== WHAT NEEDS TO BE DONE ==
Return the entries below word for word. No picture belongs in the copy.

== EXTRACTED DATA ==
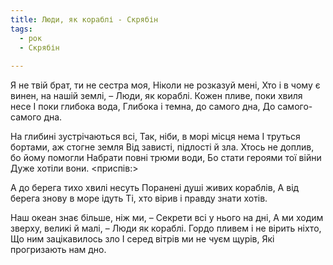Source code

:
 ```yaml
---
title: Люди, як кораблі - Скрябін
tags:
  - рок
  - Скрябін
  
---
```

Я не твій брат, ти не сестра моя,
Ніколи не розказуй мені,
Хто і в чому є винен, на нашій землі, –
Люди, як кораблі.
Кожен пливе, поки хвиля несе
І поки глибока вода,
Глибока і темна, до самого дна,
До самого-самого дна.

На глибині зустрічаються всі,
Так, ніби, в морі місця нема
І труться бортами, аж стогне земля
Від зависті, підлості й зла.
Хтось не доплив, бо йому помогли
Набрати повні трюми води,
Бо стати героями тої війни
Дуже хотіли вони.
<приспів:>

А до берега тихо хвилі несуть
Поранені душі живих кораблів,
А від берега знову в море ідуть
Ті, хто вірив і правду знати хотів.

Наш океан знає більше, ніж ми, –
Секрети всі у нього на дні,
А ми ходим зверху, великі й малі, –
Люди як кораблі.
Гордо пливем і не вірить ніхто,
Що ним зацікавилось зло
І серед вітрів ми не чуєм щурів,
Які прогризають нам дно.
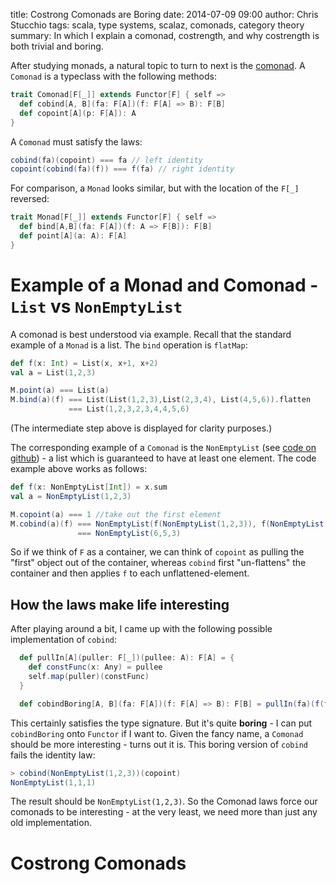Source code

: title: Costrong Comonads are Boring
date: 2014-07-09 09:00
author: Chris Stucchio
tags: scala, type systems, scalaz, comonads, category theory
summary: In which I explain a comonad, costrength, and why costrength is both trivial and boring.

After studying monads, a natural topic to turn to next is the [comonad](http://en.wikipedia.org/wiki/Monad_(category_theory)#Comonads_and_their_importance). A `Comonad` is a typeclass with the following methods:

```scala
trait Comonad[F[_]] extends Functor[F] { self =>
  def cobind[A, B](fa: F[A])(f: F[A] => B): F[B]
  def copoint[A](p: F[A]): A
}
```

A `Comonad` must satisfy the laws:

```scala
cobind(fa)(copoint) === fa // left identity
copoint(cobind(fa)(f)) === f(fa) // right identity
```

For comparison, a `Monad` looks similar, but with the location of the `F[_]` reversed:

```scala
trait Monad[F[_]] extends Functor[F] { self =>
  def bind[A,B](fa: F[A])(f: A => F[B]): F[B]
  def point[A](a: A): F[A]
}
```

# Example of a Monad and Comonad - `List` vs `NonEmptyList`

A comonad is best understood via example. Recall that the standard example of a `Monad` is a list. The `bind` operation is `flatMap`:

```scala
def f(x: Int) = List(x, x+1, x+2)
val a = List(1,2,3)

M.point(a) === List(a)
M.bind(a)(f) === List(List(1,2,3),List(2,3,4), List(4,5,6)).flatten
             === List(1,2,3,2,3,4,4,5,6)
```

(The intermediate step above is displayed for clarity purposes.)

The corresponding example of a `Comonad` is the `NonEmptyList` (see [code on github](https://github.com/scalaz/scalaz/blob/series/7.1.x/core/src/main/scala/scalaz/NonEmptyList.scala)) - a list which is guaranteed to have at least one element. The code example above works as follows:

```scala
def f(x: NonEmptyList[Int]) = x.sum
val a = NonEmptyList(1,2,3)

M.copoint(a) === 1 //take out the first element
M.cobind(a)(f) === NonEmptyList(f(NonEmptyList(1,2,3)), f(NonEmptyList(2,3)), f(NonEmptyList(3)))
               === NonEmptyList(6,5,3)
```

So if we think of `F` as a container, we can think of `copoint` as pulling the "first" object out of the container, whereas `cobind` first "un-flattens" the container and then applies `f` to each unflattened-element.

## How the laws make life interesting

After playing around a bit, I came up with the following possible implementation of `cobind`:

```scala
  def pullIn[A](puller: F[_])(pullee: A): F[A] = {
    def constFunc(x: Any) = pullee
    self.map(puller)(constFunc)
  }

  def cobindBoring[A, B](fa: F[A])(f: F[A] => B): F[B] = pullIn(fa)(f(fa))
```

This certainly satisfies the type signature. But it's quite **boring** - I can put `cobindBoring` onto `Functor` if I want to. Given the fancy name, a `Comonad` should be more interesting - turns out it is. This boring version of `cobind` fails the identity law:

```scala
> cobind(NonEmptyList(1,2,3))(copoint)
NonEmptyList(1,1,1)
```

The result should be `NonEmptyList(1,2,3)`. So the Comonad laws force our comonads to be interesting - at the very least, we need more than just any old implementation.

# Costrong Comonads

== ANSWER BELOW ==
Source code

:
 ```yaml
---
title: Люди, як кораблі - Скрябін
tags:
  - рок
  - Скрябін
  
---
```

Я не твій брат, ти не сестра моя,
Ніколи не розказуй мені,
Хто і в чому є винен, на нашій землі, –
Люди, як кораблі.
Кожен пливе, поки хвиля несе
І поки глибока вода,
Глибока і темна, до самого дна,
До самого-самого дна.

На глибині зустрічаються всі,
Так, ніби, в морі місця нема
І труться бортами, аж стогне земля
Від зависті, підлості й зла.
Хтось не доплив, бо йому помогли
Набрати повні трюми води,
Бо стати героями тої війни
Дуже хотіли вони.
<приспів:>

А до берега тихо хвилі несуть
Поранені душі живих кораблів,
А від берега знову в море ідуть
Ті, хто вірив і правду знати хотів.

Наш океан знає більше, ніж ми, –
Секрети всі у нього на дні,
А ми ходим зверху, великі й малі, –
Люди як кораблі.
Гордо пливем і не вірить ніхто,
Що ним зацікавилось зло
І серед вітрів ми не чуєм щурів,
Які прогризають нам дно.
Source code

: title: Costrong Comonads are Boring
date: 2014-07-09 09:00
author: Chris Stucchio
tags: scala, type systems, scalaz, comonads, category theory
summary: In which I explain a comonad, costrength, and why costrength is both trivial and boring.

After studying monads, a natural topic to turn to next is the [comonad](http://en.wikipedia.org/wiki/Monad_(category_theory)#Comonads_and_their_importance). A `Comonad` is a typeclass with the following methods:

```scala
trait Comonad[F[_]] extends Functor[F] { self =>
  def cobind[A, B](fa: F[A])(f: F[A] => B): F[B]
  def copoint[A](p: F[A]): A
}
```

A `Comonad` must satisfy the laws:

```scala
cobind(fa)(copoint) === fa // left identity
copoint(cobind(fa)(f)) === f(fa) // right identity
```

For comparison, a `Monad` looks similar, but with the location of the `F[_]` reversed:

```scala
trait Monad[F[_]] extends Functor[F] { self =>
  def bind[A,B](fa: F[A])(f: A => F[B]): F[B]
  def point[A](a: A): F[A]
}
```

# Example of a Monad and Comonad - `List` vs `NonEmptyList`

A comonad is best understood via example. Recall that the standard example of a `Monad` is a list. The `bind` operation is `flatMap`:

```scala
def f(x: Int) = List(x, x+1, x+2)
val a = List(1,2,3)

M.point(a) === List(a)
M.bind(a)(f) === List(List(1,2,3),List(2,3,4), List(4,5,6)).flatten
             === List(1,2,3,2,3,4,4,5,6)
```

(The intermediate step above is displayed for clarity purposes.)

The corresponding example of a `Comonad` is the `NonEmptyList` (see [code on github](https://github.com/scalaz/scalaz/blob/series/7.1.x/core/src/main/scala/scalaz/NonEmptyList.scala)) - a list which is guaranteed to have at least one element. The code example above works as follows:

```scala
def f(x: NonEmptyList[Int]) = x.sum
val a = NonEmptyList(1,2,3)

M.copoint(a) === 1 //take out the first element
M.cobind(a)(f) === NonEmptyList(f(NonEmptyList(1,2,3)), f(NonEmptyList(2,3)), f(NonEmptyList(3)))
               === NonEmptyList(6,5,3)
```

So if we think of `F` as a container, we can think of `copoint` as pulling the "first" object out of the container, whereas `cobind` first "un-flattens" the container and then applies `f` to each unflattened-element.

## How the laws make life interesting

After playing around a bit, I came up with the following possible implementation of `cobind`:

```scala
  def pullIn[A](puller: F[_])(pullee: A): F[A] = {
    def constFunc(x: Any) = pullee
    self.map(puller)(constFunc)
  }

  def cobindBoring[A, B](fa: F[A])(f: F[A] => B): F[B] = pullIn(fa)(f(fa))
```

This certainly satisfies the type signature. But it's quite **boring** - I can put `cobindBoring` onto `Functor` if I want to. Given the fancy name, a `Comonad` should be more interesting - turns out it is. This boring version of `cobind` fails the identity law:

```scala
> cobind(NonEmptyList(1,2,3))(copoint)
NonEmptyList(1,1,1)
```

The result should be `NonEmptyList(1,2,3)`. So the Comonad laws force our comonads to be interesting - at the very least, we need more than just any old implementation.

# Costrong Comonads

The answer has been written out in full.